When encountering weak or non-specific eIF4A3 antibody signals, implement a systematic troubleshooting approach targeting each experimental variable. For weak signals, first optimize antibody concentration through titration experiments (typically 1:100 to 1:1000 dilutions for commercial antibodies) . Extend primary antibody incubation times to overnight at 4°C to enhance antigen binding while minimizing background. Consider implementing signal amplification methods such as tyramide signal amplification (TSA) or using higher-sensitivity detection systems. For non-specific background, increase blocking stringency by extending blocking times (2+ hours) and using a combination of 5% serum and 1-2% BSA in PBS with 0.1-0.3% detergent . Perform additional washing steps (5-6 washes of 10 minutes each) with PBS containing 0.1% Tween-20 to remove unbound antibodies. If nuclear background persists, include 100-200 mM NaCl in wash buffers to disrupt low-affinity interactions.

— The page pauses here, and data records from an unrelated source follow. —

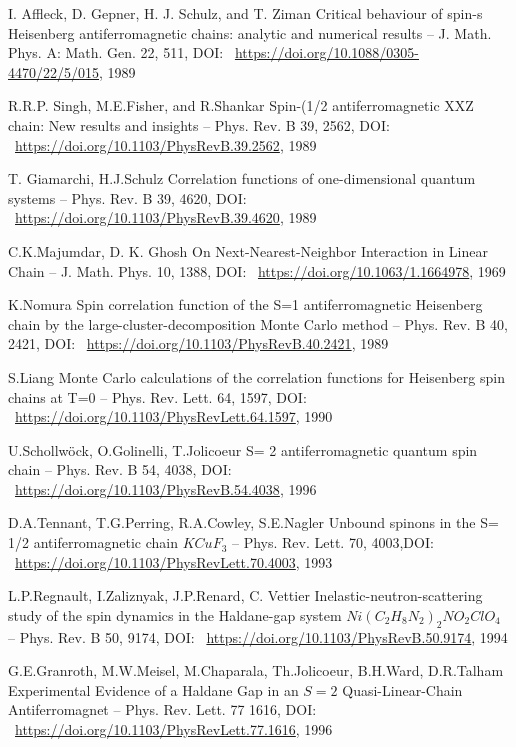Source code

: \documentclass[11pt]{article}
\begin{document}
\begin{thebibliography}{3}
I. Affleck, D. Gepner, H. J. Schulz, and T. Ziman Critical behaviour of spin-s Heisenberg antiferromagnetic chains: analytic and numerical results -- J. Math. Phys. A: Math. Gen. 22, 511, DOI: ~\url{https://doi.org/10.1088/0305-4470/22/5/015}, 1989

R.R.P. Singh, M.E.Fisher, and R.Shankar Spin-(1/2 antiferromagnetic XXZ chain: New results and insights -- Phys. Rev. B 39, 2562, DOI: ~\url{https://doi.org/10.1103/PhysRevB.39.2562}, 1989

T. Giamarchi, H.J.Schulz Correlation functions of one-dimensional quantum systems -- Phys. Rev. B 39, 4620, DOI: ~\url{https://doi.org/10.1103/PhysRevB.39.4620}, 1989

C.K.Majumdar, D. K. Ghosh On Next-Nearest-Neighbor Interaction in Linear Chain -- J. Math. Phys. 10, 1388, DOI: ~\url{https://doi.org/10.1063/1.1664978}, 1969

K.Nomura Spin correlation function of the S=1 antiferromagnetic Heisenberg chain by the large-cluster-decomposition Monte Carlo method -- Phys. Rev. B 40, 2421, DOI: ~\url{https://doi.org/10.1103/PhysRevB.40.2421}, 1989

S.Liang Monte Carlo calculations of the correlation functions for Heisenberg spin chains at T=0 -- Phys. Rev. Lett. 64, 1597, DOI: ~\url{https://doi.org/10.1103/PhysRevLett.64.1597}, 1990

U.Schollwöck, O.Golinelli, T.Jolicoeur S= 2 antiferromagnetic quantum spin chain -- Phys. Rev. B 54, 4038, DOI: ~\url{https://doi.org/10.1103/PhysRevB.54.4038}, 1996

D.A.Tennant, T.G.Perring, R.A.Cowley, S.E.Nagler Unbound spinons in the S= 1/2 antiferromagnetic chain $KCuF_3$ -- Phys. Rev. Lett. 70, 4003,DOI: ~\url{https://doi.org/10.1103/PhysRevLett.70.4003}, 1993

L.P.Regnault, I.Zaliznyak, J.P.Renard, C. Vettier Inelastic-neutron-scattering study of the spin dynamics in the Haldane-gap system $Ni(C_2H_8N_2)_2NO_2ClO_4$ -- Phys. Rev. B 50, 9174, DOI: ~\url{https://doi.org/10.1103/PhysRevB.50.9174}, 1994

G.E.Granroth, M.W.Meisel, M.Chaparala, Th.Jolicoeur, B.H.Ward, D.R.Talham Experimental Evidence of a Haldane Gap in an $S=2$ Quasi-Linear-Chain Antiferromagnet -- Phys. Rev. Lett. 77 1616, DOI: ~\url{https://doi.org/10.1103/PhysRevLett.77.1616}, 1996


\end{thebibliography}
\end{document}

For cross-reactivity issues, pre-adsorb the antibody with cell lysates from organisms not expressing the target protein. Evaluate multiple antibody clones targeting different eIF4A3 epitopes to identify optimal specificity . Consider using siRNA knockdown controls alongside your experiments to definitively distinguish between specific and non-specific signals. Systematic documentation of each optimization step creates a reliable troubleshooting framework for future experiments.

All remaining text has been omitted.